Dana Pemda Rp18 Triliun Raib? Purbaya Janji Usut Selisih Data BI-Kemendagri

MNCDUIT.COM , JAKARTA — Menteri Keuangan Purbaya Yudhi Sadewa mendesak dilakukannya investigasi menyeluruh terkait adanya selisih data mencolok sebesar Rp18 triliun pada dana pemerintah daerah (pemda) yang tersimpan di perbankan. Ketidakcocokan angka ini menimbulkan pertanyaan besar mengenai akurasi data dan keberadaan dana publik tersebut.

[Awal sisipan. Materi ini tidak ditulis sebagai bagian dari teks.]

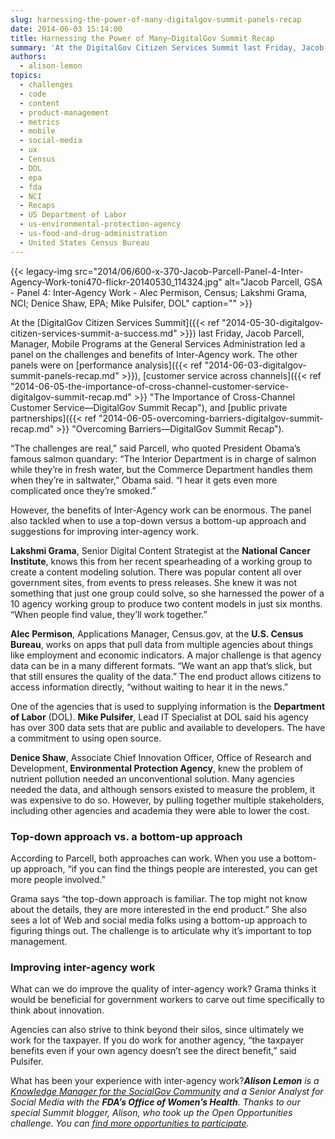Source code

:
 ```yaml
---
slug: harnessing-the-power-of-many-digitalgov-summit-panels-recap
date: 2014-06-03 15:14:00
title: Harnessing the Power of Many—DigitalGov Summit Recap
summary: 'At the DigitalGov Citizen Services Summit last Friday, Jacob Parcell, Manager, Mobile Programs at the General Services Administration led a panel on the challenges and benefits of Inter-Agency work. The other panels were on performance analysis, customer service across channels, and public private partnerships. &ldquo;The challenges are real,&rdquo; said Parcell, who quoted President Obama&#8217;s famous salmon'
authors:
  - alison-lemon
topics:
  - challenges
  - code
  - content
  - product-management
  - metrics
  - mobile
  - social-media
  - ux
  - Census
  - DOL
  - epa
  - fda
  - NCI
  - Recaps
  - US Department of Labor
  - us-environmental-protection-agency
  - us-food-and-drug-administration
  - United States Census Bureau
---
```


{{< legacy-img src="2014/06/600-x-370-Jacob-Parcell-Panel-4-Inter-Agency-Work-toni470-flickr-20140530_114324.jpg" alt="Jacob Parcell, GSA - Panel 4: Inter-Agency Work - Alec Permison, Census; Lakshmi Grama, NCI; Denice Shaw, EPA; Mike Pulsifer, DOL" caption="" >}} 

At the [DigitalGov Citizen Services Summit]({{< ref "2014-05-30-digitalgov-citizen-services-summit-a-success.md" >}}) last Friday, Jacob Parcell, Manager, Mobile Programs at the General Services Administration led a panel on the challenges and benefits of Inter-Agency work. The other panels were on [performance analysis]({{< ref "2014-06-03-digitalgov-summit-panels-recap.md" >}}), [customer service across channels]({{< ref "2014-06-05-the-importance-of-cross-channel-customer-service-digitalgov-summit-recap.md" >}} "The Importance of Cross-Channel Customer Service—DigitalGov Summit Recap"), and [public private partnerships]({{< ref "2014-06-05-overcoming-barriers-digitalgov-summit-recap.md" >}} "Overcoming Barriers—DigitalGov Summit Recap").

“The challenges are real,” said Parcell, who quoted President Obama&#8217;s famous salmon quandary: “The Interior Department is in charge of salmon while they&#8217;re in fresh water, but the Commerce Department handles them when they&#8217;re in saltwater,” Obama said. “I hear it gets even more complicated once they&#8217;re smoked.”

However, the benefits of Inter-Agency work can be enormous. The panel also tackled when to use a top-down versus a bottom-up approach and suggestions for improving inter-agency work.

**Lakshmi Grama**, Senior Digital Content Strategist at the **National Cancer Institute**, knows this from her recent spearheading of a working group to create a content modeling solution. There was popular content all over government sites, from events to press releases. She knew it was not something that just one group could solve, so she harnessed the power of a 10 agency working group to produce two content models in just six months. “When people find value, they&#8217;ll work together.”

**Alec Permison**, Applications Manager, Census.gov, at the **U.S. Census Bureau**, works on apps that pull data from multiple agencies about things like employment and economic indicators. A major challenge is that agency data can be in a many different formats. “We want an app that&#8217;s slick, but that still ensures the quality of the data.” The end product allows citizens to access information directly, “without waiting to hear it in the news.”

One of the agencies that is used to supplying information is the **Department of Labor** (DOL). **Mike Pulsifer**, Lead IT Specialist at DOL said his agency has over 300 data sets that are public and available to developers. The have a commitment to using open source.

**Denice Shaw**, Associate Chief Innovation Officer, Office of Research and Development, **Environmental Protection Agency**, knew the problem of nutrient pollution needed an unconventional solution. Many agencies needed the data, and although sensors existed to measure the problem, it was expensive to do so. However, by pulling together multiple stakeholders, including other agencies and academia they were able to lower the cost.

### Top-down approach vs. a bottom-up approach

According to Parcell, both approaches can work. When you use a bottom-up approach, “if you can find the things people are interested, you can get more people involved.”

Grama says “the top-down approach is familiar. The top might not know about the details, they are more interested in the end product.” She also sees a lot of Web and social media folks using a bottom-up approach to figuring things out. The challenge is to articulate why it&#8217;s important to top management.

### Improving inter-agency work

What can we do improve the quality of inter-agency work? Grama thinks it would be beneficial for government workers to carve out time specifically to think about innovation.

Agencies can also strive to think beyond their silos, since ultimately we work for the taxpayer. If you do work for another agency, “the taxpayer benefits even if your own agency doesn&#8217;t see the direct benefit,” said Pulsifer.

What has been your experience with inter-agency work?_**Alison Lemon** is a [Knowledge Manager for the SocialGov Community](FIND?s=alison+lemon.md) and a Senior Analyst for Social Media with the **FDA’s Office of Women’s Health**._
_Thanks to our special Summit blogger, Alison, who took up the Open Opportunities challenge. You can [find more opportunities to participate](http://gsablogs.gsa.gov/dsic/category/open-opportunities/)._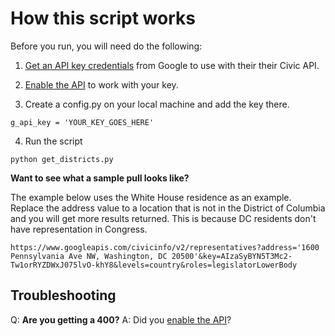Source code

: # How this script works

Before you run, you will need do the following:

1. [Get an API key credentials](https://console.developers.google.com/apis/credentials?project=lma-kft&folder&organizationId)  from Google to use with their their Civic API.

1. [Enable the API](https://console.developers.google.com/apis/library/civicinfo.googleapis.com?q=Civic&id=a7de1ed0-c5d0-44ca-8365-267daf15ca5b&project=lma-kft&folder&organizationId) to work with your key.

1. Create a config.py on your local machine and add the key there.
  ```
  g_api_key = 'YOUR_KEY_GOES_HERE'
  ```

4. Run the script

```
python get_districts.py
```


**Want to see what a sample pull looks like?**

The example below uses the White House residence as an example. Replace the address value to a location that is not in the District of Columbia and you will get more results returned. This is because DC residents don't have representation in Congress.

```
https://www.googleapis.com/civicinfo/v2/representatives?address='1600 Pennsylvania Ave NW, Washington, DC 20500'&key=AIzaSyBYN5T3Mc2-Tw1orRYZDWxJ075lvO-khY8&levels=country&roles=legislatorLowerBody
```


## Troubleshooting

Q: **Are you getting a 400?**
A: Did you [enable the API](https://console.developers.google.com/apis/library/civicinfo.googleapis.com?q=Civic&id=a7de1ed0-c5d0-44ca-8365-267daf15ca5b&project=lma-kft&folder&organizationId)?

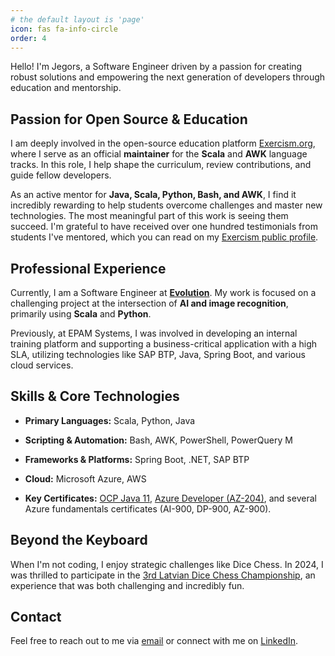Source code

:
 ```yaml
---
# the default layout is 'page'
icon: fas fa-info-circle
order: 4
---
```


Hello! I'm Jegors, a Software Engineer driven by a passion for creating robust solutions and empowering the next generation of developers through education and mentorship.

## Passion for Open Source & Education

I am deeply involved in the open-source education platform [Exercism.org](https://www.google.com/search?q=https://exercism.org/profiles/rabestro), where I serve as an official **maintainer** for the **Scala** and **AWK** language tracks. In this role, I help shape the curriculum, review contributions, and guide fellow developers.

As an active mentor for **Java, Scala, Python, Bash, and AWK**, I find it incredibly rewarding to help students overcome challenges and master new technologies. The most meaningful part of this work is seeing them succeed. I'm grateful to have received over one hundred testimonials from students I've mentored, which you can read on my [Exercism public profile](https://exercism.org/profiles/rabestro/testimonials).

## Professional Experience

Currently, I am a Software Engineer at [**Evolution**](https://www.evolution.com/). My work is focused on a challenging project at the intersection of **AI and image recognition**, primarily using **Scala** and **Python**.

Previously, at EPAM Systems, I was involved in developing an internal training platform and supporting a business-critical application with a high SLA, utilizing technologies like SAP BTP, Java, Spring Boot, and various cloud services.

## Skills & Core Technologies

- **Primary Languages:** Scala, Python, Java

- **Scripting & Automation:** Bash, AWK, PowerShell, PowerQuery M

- **Frameworks & Platforms:** Spring Boot, .NET, SAP BTP

- **Cloud:** Microsoft Azure, AWS

- **Key Certificates:** [OCP Java 11](https://www.credly.com/badges/4aeb5ea6-5180-4adb-98f8-e5f879dd2c5f), [Azure Developer (AZ-204)](https://learn.microsoft.com/en-us/users/jegors-cemisovs/credentials/certification/azure-developer?tab=credentials-tab), and several Azure fundamentals certificates (AI-900, DP-900, AZ-900).


## Beyond the Keyboard

When I'm not coding, I enjoy strategic challenges like Dice Chess. In 2024, I was thrilled to participate in the [3rd Latvian Dice Chess Championship](https://dicechess.net/3rd-latvian-dice-chess-championship-how-it-went/ "null"), an experience that was both challenging and incredibly fun.

## Contact

Feel free to reach out to me via [email](mailto:jegors.cemisovs@gmail.com "null") or connect with me on [LinkedIn](https://www.linkedin.com/in/jegors-cemisovs/).
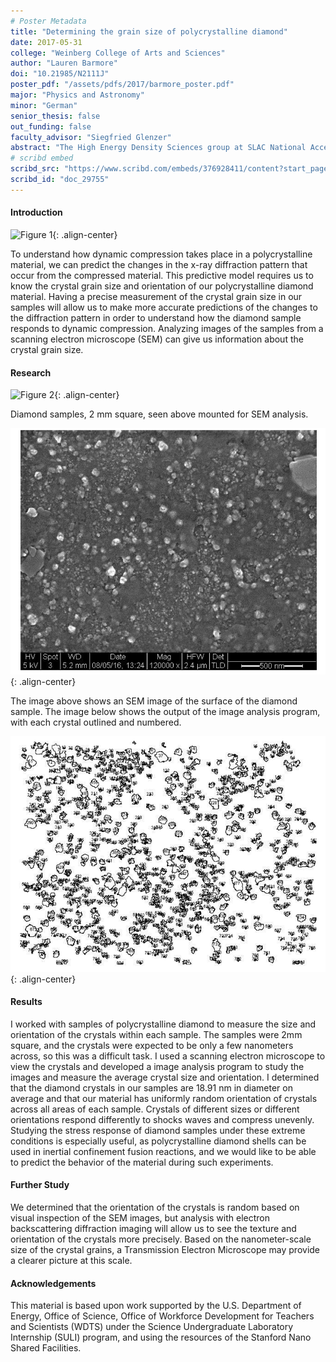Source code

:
 ```yaml
---
# Poster Metadata
title: "Determining the grain size of polycrystalline diamond"
date: 2017-05-31
college: "Weinberg College of Arts and Sciences"
author: "Lauren Barmore"
doi: "10.21985/N2111J"
poster_pdf: "/assets/pdfs/2017/barmore_poster.pdf"
major: "Physics and Astronomy"
minor: "German"
senior_thesis: false
out_funding: false
faculty_advisor: "Siegfried Glenzer"
abstract: "The High Energy Density Sciences group at SLAC National Accelerator Laboratory studies materials in extreme conditions such as very high temperatures and pressures. We use shock waves produced by the Linac Coherent Light Source to compress polycrystalline diamond samples. Compressing these samples allows us to use x-ray diffraction to study the changes to the material’s structure as it experiences high pressure conditions. As a result of the shock wave, the polycrystalline diamond samples undergo dynamic compression. Polycrystalline diamond is valuable to study because it can be formed into ablator capsules for use in inertial confinement fusion reactions."
# scribd embed
scribd_src: "https://www.scribd.com/embeds/376928411/content?start_page=1&view_mode=scroll&access_key=key-vWKdmhhqLlRbeMStvV7V&show_recommendations=true"
scribd_id: "doc_29755"
---
```

#### Introduction

![Figure 1](/assets/images/2017/polycrystalline-1.png){: .align-center}

To understand how dynamic compression takes place in a polycrystalline material, we can predict the changes in the x-ray diffraction pattern that occur from the compressed material. This predictive model requires us to know the crystal grain size and orientation of our polycrystalline diamond material. Having a precise measurement of the crystal grain size in our samples will allow us to make more accurate predictions of the changes to the diffraction pattern in order to understand how the diamond sample responds to dynamic compression.
Analyzing images of the samples from a scanning electron microscope (SEM) can give us information about the crystal grain size.

#### Research

![Figure 2](/assets/images/2017/polycrystalline-2.png){: .align-center}

Diamond samples, 2 mm square, seen above mounted for SEM analysis.

![Figure 3](/assets/images/2017/polycrystalline-3.png){: .align-center}

The image above shows an SEM image of the surface of the diamond sample. The image below shows the output of the image analysis program, with each crystal outlined and numbered.

![Figure 4](/assets/images/2017/polycrystalline-4.png){: .align-center}

#### Results

I worked with samples of polycrystalline diamond to measure the size and orientation of the crystals within each sample. The samples were 2mm square, and the crystals were expected to be only a few nanometers across, so this was a difficult task. I used a scanning electron microscope to view the crystals and developed a image analysis program to study the images and measure the average crystal size and orientation. I determined that the diamond crystals in our samples are 18.91 nm in diameter on average and that our material has uniformly random orientation of crystals across all areas of each sample. Crystals of different sizes or different orientations respond differently to shocks waves and compress unevenly. Studying the stress response of diamond samples under these extreme conditions is especially useful, as polycrystalline diamond shells can be used in inertial confinement fusion reactions, and we would like to be able to predict the behavior of the material during such experiments.

#### Further Study

We determined that the orientation of the crystals is random based on visual inspection of the SEM images, but analysis with electron backscattering diffraction imaging will allow us to see the texture and orientation of the crystals more precisely. Based on the nanometer-scale size of the crystal grains, a Transmission Electron Microscope may provide a clearer picture at this scale.

#### Acknowledgements

This material is based upon work supported by the U.S. Department of Energy, Office of Science, Office of Workforce Development for Teachers and Scientists (WDTS) under the Science Undergraduate Laboratory Internship (SULI) program, and using the resources of the Stanford Nano Shared Facilities.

Purbaya, yang juga pernah menjabat sebagai Ketua Lembaga Penjamin Simpanan (LPS), secara tegas mempertanyakan ke mana raibnya uang senilai Rp18 triliun itu. Ia meyakini bahwa data yang dimiliki Bank Indonesia (BI) sudah akurat dan tercatat sesuai informasi dari masing-masing bank. “Kalau di pemda kurang Rp18 triliun mungkin pemerintahnya kurang teliti itu nulisnya. Kalau BI itu pasti sudah di sistem semuanya. Jadi itu mesti diinvestigasi itu ke mana yang selisih Rp18 triliun itu,” ujar Purbaya di Jakarta, Senin (20/10/2025), menggarisbawahi urgensi penelusuran.

Permasalahan selisih data ini pertama kali mengemuka dalam Rapat Koordinasi Pengendalian Inflasi Daerah 2025. Saat itu, Menteri Dalam Negeri (Mendagri) Tito Karnavian memaparkan data Bank Indonesia yang menunjukkan total uang pemerintah daerah yang mengendap di rekening kas daerah mencapai Rp233 triliun.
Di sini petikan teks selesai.